New analysis by the EU cyber-security agency details 51 security issues with upcoming web standards such as HTML5
ENISA, the European Union’s cyber-security agency, has published a report detailing 51 security threats in upcoming web standards, including HTML5 issues such as disabling click-jacking protection and tampering with forms.
The report covers HTML5, cross-origin communication standards such as CORS and XHR, standards for access to local data such as geo-location, and standards for local storage and widgets.
The browser now has a central place in the security world, ENISA argued, noting that the volume of web-based attacks increased by 93 percent in 2010 over 2009, with 40 million attacks per day recorded by Symantec for September 2010.
“(The browser) has become the channel through which most of our information passes. Banking, social networking, shopping, navigation, card payments, managing high value cloud services and even critical infrastructures such as power networks – almost any activity you can imagine now takes place within a browser window,” the organisation said in the report. “Even if the root cause is elsewhere, the browser is often in a position to protect the user – e.g. in combatting phishing and pharming.”

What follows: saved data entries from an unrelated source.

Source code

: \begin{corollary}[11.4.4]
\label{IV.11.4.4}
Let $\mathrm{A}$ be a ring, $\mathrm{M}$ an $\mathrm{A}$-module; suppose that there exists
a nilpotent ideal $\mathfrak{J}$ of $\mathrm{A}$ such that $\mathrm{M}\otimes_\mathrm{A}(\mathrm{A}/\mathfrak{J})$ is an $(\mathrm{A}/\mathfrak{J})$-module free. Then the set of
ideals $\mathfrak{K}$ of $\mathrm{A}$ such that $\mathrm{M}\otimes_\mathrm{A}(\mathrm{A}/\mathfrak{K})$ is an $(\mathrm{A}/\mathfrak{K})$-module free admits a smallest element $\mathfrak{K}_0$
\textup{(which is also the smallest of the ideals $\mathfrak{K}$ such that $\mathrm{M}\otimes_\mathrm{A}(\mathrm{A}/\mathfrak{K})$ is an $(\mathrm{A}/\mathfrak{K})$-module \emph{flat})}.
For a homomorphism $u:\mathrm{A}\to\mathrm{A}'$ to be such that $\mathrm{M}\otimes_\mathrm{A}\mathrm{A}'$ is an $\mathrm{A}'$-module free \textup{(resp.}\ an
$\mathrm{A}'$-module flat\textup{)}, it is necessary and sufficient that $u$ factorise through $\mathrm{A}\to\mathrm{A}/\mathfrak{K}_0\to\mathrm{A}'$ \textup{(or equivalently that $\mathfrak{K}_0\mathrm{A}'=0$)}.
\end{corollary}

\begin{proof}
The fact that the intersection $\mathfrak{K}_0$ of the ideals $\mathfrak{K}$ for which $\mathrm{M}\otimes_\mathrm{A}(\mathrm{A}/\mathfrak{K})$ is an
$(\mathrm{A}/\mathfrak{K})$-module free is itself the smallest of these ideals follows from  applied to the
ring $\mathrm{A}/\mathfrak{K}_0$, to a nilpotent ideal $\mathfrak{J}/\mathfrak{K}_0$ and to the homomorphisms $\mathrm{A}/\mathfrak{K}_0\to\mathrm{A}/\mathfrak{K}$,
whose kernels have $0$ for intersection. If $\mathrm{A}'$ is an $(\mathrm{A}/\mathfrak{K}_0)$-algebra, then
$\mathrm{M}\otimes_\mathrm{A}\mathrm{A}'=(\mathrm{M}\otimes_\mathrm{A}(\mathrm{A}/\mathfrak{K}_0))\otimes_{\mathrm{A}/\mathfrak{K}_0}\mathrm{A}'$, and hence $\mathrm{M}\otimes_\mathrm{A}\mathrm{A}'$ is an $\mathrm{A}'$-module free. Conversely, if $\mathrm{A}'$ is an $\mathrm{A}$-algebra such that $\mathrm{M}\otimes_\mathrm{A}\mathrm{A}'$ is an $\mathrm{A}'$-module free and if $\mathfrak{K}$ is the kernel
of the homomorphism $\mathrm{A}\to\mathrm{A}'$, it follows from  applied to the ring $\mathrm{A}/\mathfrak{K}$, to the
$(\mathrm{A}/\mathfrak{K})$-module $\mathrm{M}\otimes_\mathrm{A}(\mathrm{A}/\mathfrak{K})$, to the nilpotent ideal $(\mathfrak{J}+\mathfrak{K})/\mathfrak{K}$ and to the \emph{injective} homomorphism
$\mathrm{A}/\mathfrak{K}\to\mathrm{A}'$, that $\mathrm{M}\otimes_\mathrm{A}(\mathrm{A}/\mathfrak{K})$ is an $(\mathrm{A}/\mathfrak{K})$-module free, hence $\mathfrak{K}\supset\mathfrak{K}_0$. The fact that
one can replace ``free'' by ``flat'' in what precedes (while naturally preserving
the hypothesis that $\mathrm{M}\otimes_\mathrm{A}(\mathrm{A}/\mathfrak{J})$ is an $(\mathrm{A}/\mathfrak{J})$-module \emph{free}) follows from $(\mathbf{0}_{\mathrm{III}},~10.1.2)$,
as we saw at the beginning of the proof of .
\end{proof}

ENISA said the report’s goal is to highlight weaknesses in upcoming standards before they are set in stone.
“Many of these specifications are reaching a point-of-no-return,” said report co-editor Giles Hogben in a statement. “For once, we have the opportunity to think deeply about security before the standard is set in stone, rather than trying to patch it up afterwards. This is a unique opportunity to build in security by design.”
The threats include unprotected access to sensitive information, new ways to trigger form-submission attacks, problems in specifying and enforcing security policies and potential mismatches with operating system permission management, Enisa said.
The report also points out feature specifications that aren’t clear enough, which ENISA argued could lead to conflicting or error-prone implementations.
The World Wide Web Consortium (W3C)’s security leader, Thomas Roessler, said the body has encouraged ENISA to report the issues involved to the relevant W3C working groups.
“We welcome this very timely security review by ENISA,” Roessler stated.